**** Information supplied ****

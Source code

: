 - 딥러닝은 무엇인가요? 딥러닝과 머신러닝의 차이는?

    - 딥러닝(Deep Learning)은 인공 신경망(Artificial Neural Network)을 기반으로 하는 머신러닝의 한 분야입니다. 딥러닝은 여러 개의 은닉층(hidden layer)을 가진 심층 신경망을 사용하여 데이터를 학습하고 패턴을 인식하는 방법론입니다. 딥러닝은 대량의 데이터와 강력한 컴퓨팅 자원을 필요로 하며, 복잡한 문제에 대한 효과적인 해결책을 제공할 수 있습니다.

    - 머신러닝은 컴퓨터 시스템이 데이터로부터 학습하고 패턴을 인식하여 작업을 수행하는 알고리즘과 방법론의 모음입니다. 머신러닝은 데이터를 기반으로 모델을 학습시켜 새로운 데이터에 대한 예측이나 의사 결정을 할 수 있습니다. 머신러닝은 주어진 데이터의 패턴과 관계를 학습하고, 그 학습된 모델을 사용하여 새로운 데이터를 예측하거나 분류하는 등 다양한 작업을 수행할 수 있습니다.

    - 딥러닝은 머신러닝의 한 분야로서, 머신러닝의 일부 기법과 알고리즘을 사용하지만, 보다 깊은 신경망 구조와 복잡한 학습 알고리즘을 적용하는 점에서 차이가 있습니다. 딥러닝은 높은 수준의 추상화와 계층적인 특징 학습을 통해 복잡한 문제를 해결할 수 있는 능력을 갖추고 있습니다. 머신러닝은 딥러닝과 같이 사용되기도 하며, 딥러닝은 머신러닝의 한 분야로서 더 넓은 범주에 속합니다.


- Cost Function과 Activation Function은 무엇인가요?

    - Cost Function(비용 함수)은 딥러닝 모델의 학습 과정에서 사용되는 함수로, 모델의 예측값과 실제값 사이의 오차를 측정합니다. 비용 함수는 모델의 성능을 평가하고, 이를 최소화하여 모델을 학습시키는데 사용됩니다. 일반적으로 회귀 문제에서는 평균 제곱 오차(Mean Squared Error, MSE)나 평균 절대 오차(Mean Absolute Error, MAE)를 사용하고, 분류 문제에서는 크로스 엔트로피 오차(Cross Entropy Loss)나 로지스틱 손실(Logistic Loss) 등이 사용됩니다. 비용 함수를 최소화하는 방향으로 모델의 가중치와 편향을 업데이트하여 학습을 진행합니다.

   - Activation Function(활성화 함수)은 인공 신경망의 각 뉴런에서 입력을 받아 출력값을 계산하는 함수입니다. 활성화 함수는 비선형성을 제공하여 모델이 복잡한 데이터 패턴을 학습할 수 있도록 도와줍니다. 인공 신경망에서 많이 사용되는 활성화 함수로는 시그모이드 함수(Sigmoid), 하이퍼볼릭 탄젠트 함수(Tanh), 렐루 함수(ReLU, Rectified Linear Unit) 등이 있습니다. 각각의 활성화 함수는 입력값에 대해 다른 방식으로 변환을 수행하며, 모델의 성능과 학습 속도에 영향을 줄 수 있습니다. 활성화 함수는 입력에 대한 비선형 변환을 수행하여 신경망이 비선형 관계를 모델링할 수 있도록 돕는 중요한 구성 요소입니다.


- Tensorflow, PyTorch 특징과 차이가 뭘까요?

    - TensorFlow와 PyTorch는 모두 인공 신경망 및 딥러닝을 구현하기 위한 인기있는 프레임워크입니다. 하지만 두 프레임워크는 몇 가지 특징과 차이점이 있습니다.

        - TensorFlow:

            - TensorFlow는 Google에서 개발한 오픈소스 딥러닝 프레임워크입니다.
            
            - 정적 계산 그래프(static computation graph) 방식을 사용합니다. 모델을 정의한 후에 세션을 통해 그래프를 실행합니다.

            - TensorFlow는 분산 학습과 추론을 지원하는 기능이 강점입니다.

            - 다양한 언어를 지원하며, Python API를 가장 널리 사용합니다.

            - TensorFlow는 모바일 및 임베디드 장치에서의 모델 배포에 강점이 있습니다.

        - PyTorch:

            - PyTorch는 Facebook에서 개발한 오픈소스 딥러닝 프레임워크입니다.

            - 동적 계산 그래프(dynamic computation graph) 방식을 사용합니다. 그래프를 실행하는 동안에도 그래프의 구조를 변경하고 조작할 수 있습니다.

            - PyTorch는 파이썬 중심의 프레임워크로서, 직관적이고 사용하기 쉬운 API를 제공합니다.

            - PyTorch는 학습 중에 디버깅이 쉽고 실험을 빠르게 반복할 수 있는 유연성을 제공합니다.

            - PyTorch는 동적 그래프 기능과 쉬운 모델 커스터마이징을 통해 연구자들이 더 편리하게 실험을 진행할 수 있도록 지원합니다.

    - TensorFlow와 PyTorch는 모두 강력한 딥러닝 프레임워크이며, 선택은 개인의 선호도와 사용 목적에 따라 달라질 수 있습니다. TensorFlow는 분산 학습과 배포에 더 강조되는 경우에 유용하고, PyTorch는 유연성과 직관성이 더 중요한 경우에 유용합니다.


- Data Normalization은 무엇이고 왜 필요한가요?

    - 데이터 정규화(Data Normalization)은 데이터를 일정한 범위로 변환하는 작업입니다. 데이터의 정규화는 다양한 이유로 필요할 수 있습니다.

****

Repeat word for word the lines running from the line containing "- Data Normalization은 무엇이고 왜 필요한가요?" to the end of the entries above, inclusive.

• Solution to this task:
- Data Normalization은 무엇이고 왜 필요한가요?

    - 데이터 정규화(Data Normalization)은 데이터를 일정한 범위로 변환하는 작업입니다. 데이터의 정규화는 다양한 이유로 필요할 수 있습니다.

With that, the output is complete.